# Toronto Neightbourhood
## Web scraping

First, we import modules (BeautifulSoup, requests, pandas).

In [1]:
from bs4 import BeautifulSoup
import requests
import pandas as pd
import re

Here we scrape the table data from the url with BeautifulSoup and obtain HTML tables containing zip code, borough and neighbourhood.

In [2]:
url = "https://en.wikipedia.org/w/index.php?title=List_of_postal_codes_of_Canada:_M"
data  = requests.get(url).text
soup = BeautifulSoup(data,"html5lib")
table = soup.find('table')
table_rows=table.find_all('tr')

Next, we extract data from each cell, where some data need to be cleaned by using regex.

In [3]:
zipcode = []
borough = []
neighbourhood = []
for row in table_rows:
    inside = row.find_all('span')
    for temp in inside:
        if temp.i == None:
            z = temp.parent.b.text
            zipcode.append(z)
            text = temp.get_text()
            pattern1 = '^[^\(]+'
            pattern2 = '\(([^)]+)\)'
            b = re.findall(pattern1, text)[0]
            n = re.findall(pattern2, text)[0]
            n = n.replace( ' /',',' )
            borough.append(b)
            neighbourhood.append(n)

In [4]:
data = {'zipcode': zipcode, 'borough': borough, 'neighbourhood':neighbourhood}
df = pd.DataFrame(data)
df

Unnamed: 0,zipcode,borough,neighbourhood
0,M3A,North York,Parkwoods
1,M4A,North York,Victoria Village
2,M5A,Downtown Toronto,"Regent Park, Harbourfront"
3,M6A,North York,"Lawrence Manor, Lawrence Heights"
4,M7A,Queen's Park,Ontario Provincial Government
...,...,...,...
98,M8X,Etobicoke,"The Kingsway, Montgomery Road, Old Mill North"
99,M4Y,Downtown Toronto,Church and Wellesley
100,M7Y,East TorontoBusiness reply mail Processing Cen...,Enclave of M4L
101,M8Y,Etobicoke,"Old Mill South, King's Mill Park, Sunnylea, Hu..."
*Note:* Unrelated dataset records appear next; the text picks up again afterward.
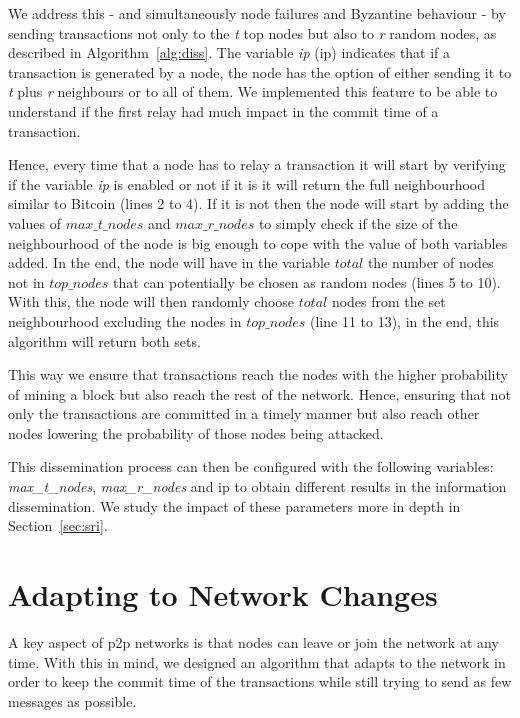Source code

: We address this - and simultaneously node failures and Byzantine behaviour - by sending transactions not only to the \textsl{t} top nodes but also to \textsl{r} random nodes, as described in Algorithm~\ref{alg:diss}. The variable \textsl{\acrshort{ip}} (\acrlong{ip}) indicates that if a transaction is generated by a node, the node has the option of either sending it to \textit{t} plus \textit{r} neighbours or to all of them. We implemented this feature to be able to understand if the first relay had much impact in the commit time of a transaction.

Hence, every time that a node has to relay a transaction it will start by verifying if the variable \textsl{\acrshort{ip}} is enabled or not if it is it will return the full neighbourhood similar to Bitcoin (lines 2 to 4). If it is not then the node will start by adding the values of $max\_t\_nodes$ and $max\_r\_nodes$ to simply check if the size of the neighbourhood of the node is big enough to cope with the value of both variables added. In the end, the node will have in the variable $total$ the number of nodes not in $top\_nodes$ that can potentially be chosen as random nodes (lines 5 to 10). With this, the node will then randomly choose $total$ nodes from the set neighbourhood excluding the nodes in $top\_nodes$ (line 11 to 13), in the end, this algorithm will return both sets.

This way we ensure that transactions reach the nodes with the higher probability of mining a block but also reach the rest of the network. Hence, ensuring that not only the transactions are committed in a timely manner but also reach other nodes lowering the probability of those nodes being attacked.

This dissemination process can then be configured with the following variables: \textsl{max\_t\_nodes}, \textsl{max\_r\_nodes} and \acrshort{ip} to obtain different results in the information dissemination.
We study the impact of these parameters more in depth in Section~\ref{sec:sri}.

\section{Adapting to Network Changes}
\label{sec:nc}
A key aspect of \acrlong{p2p} networks is that nodes can leave or join the network at any  time. With this in mind, we designed an algorithm that adapts to the network in order to keep the commit time of the transactions while still trying to send as few messages as possible.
Some of the entries need to be fixed individually.

In [5]:
df.at[35,'borough'] = 'East York'
df.at[76,'borough'] = 'Mississauga'
df.at[76,'neighbourhood'] = 'Canada Post Gateway Processing Centre'
df.at[92,'borough'] = 'Downtown Toronto'
df.at[92,'neighbourhood'] = 'The Esplanade'
df.at[94,'borough'] = 'Etobicoke'
df.at[100,'borough'] = 'East Toronto'
df.at[100,'neighbourhood'] = 'Business reply mail Processing Centre'

In [6]:
df

Unnamed: 0,zipcode,borough,neighbourhood
0,M3A,North York,Parkwoods
1,M4A,North York,Victoria Village
2,M5A,Downtown Toronto,"Regent Park, Harbourfront"
3,M6A,North York,"Lawrence Manor, Lawrence Heights"
4,M7A,Queen's Park,Ontario Provincial Government
...,...,...,...
98,M8X,Etobicoke,"The Kingsway, Montgomery Road, Old Mill North"
99,M4Y,Downtown Toronto,Church and Wellesley
100,M7Y,East Toronto,Business reply mail Processing Centre
101,M8Y,Etobicoke,"Old Mill South, King's Mill Park, Sunnylea, Hu..."


The shape of the final table is shown below.

In [7]:
df.shape

(103, 3)